BERITA TERKINI
Pemerintah Tekankan Good Governance sebagai Fondasi Pertumbuhan Ekonomi Inklusif

Pemerintah Tekankan Good Governance sebagai Fondasi Pertumbuhan Ekonomi Inklusif

Pemerintah menegaskan komitmennya untuk mengedepankan penerapan tata kelola pemerintahan yang baik (good governance) sebagai fondasi pertumbuhan ekonomi yang inklusif dan berkelanjutan. Sejalan dengan itu, penguatan pengendalian internal terus dilakukan untuk meningkatkan kinerja kelembagaan serta akuntabilitas pelaksanaan anggaran.

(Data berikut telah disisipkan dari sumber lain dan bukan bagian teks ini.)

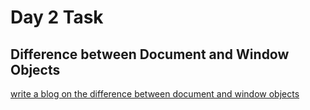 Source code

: # Day 2 Task
## **Difference between Document and Window Objects**

[write a blog on the difference between document and window objects](https://docs.google.com/document/d/1rdbsela26ShWTMUYKaW1lD2gchtnzI8NLyikzNeV7YU/edit?usp=sharing)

Menteri Koordinator Bidang Perekonomian Airlangga Hartarto mengatakan, peran Badan Pemeriksa Keuangan (BPK) sebagai auditor eksternal diharapkan dapat mendorong pertumbuhan ekonomi inklusif dan berkelanjutan melalui peningkatan kualitas pengelolaan keuangan negara. Ia menyebut upaya tersebut mencakup peningkatan penerimaan negara, efektivitas pengeluaran dan belanja negara, serta pencegahan dan deteksi penyalahgunaan keuangan negara.

Pernyataan itu disampaikan Airlangga dalam Workshop Persiapan Pemeriksaan Laporan Keuangan Pemerintah Pusat (LKPP), Laporan Keuangan Kementerian/Lembaga (LKKL), dan Laporan Keuangan Bendahara Umum Negara (LKBUN) Tahun 2025 di BPK Tower, Jakarta, Senin (12/1/2025).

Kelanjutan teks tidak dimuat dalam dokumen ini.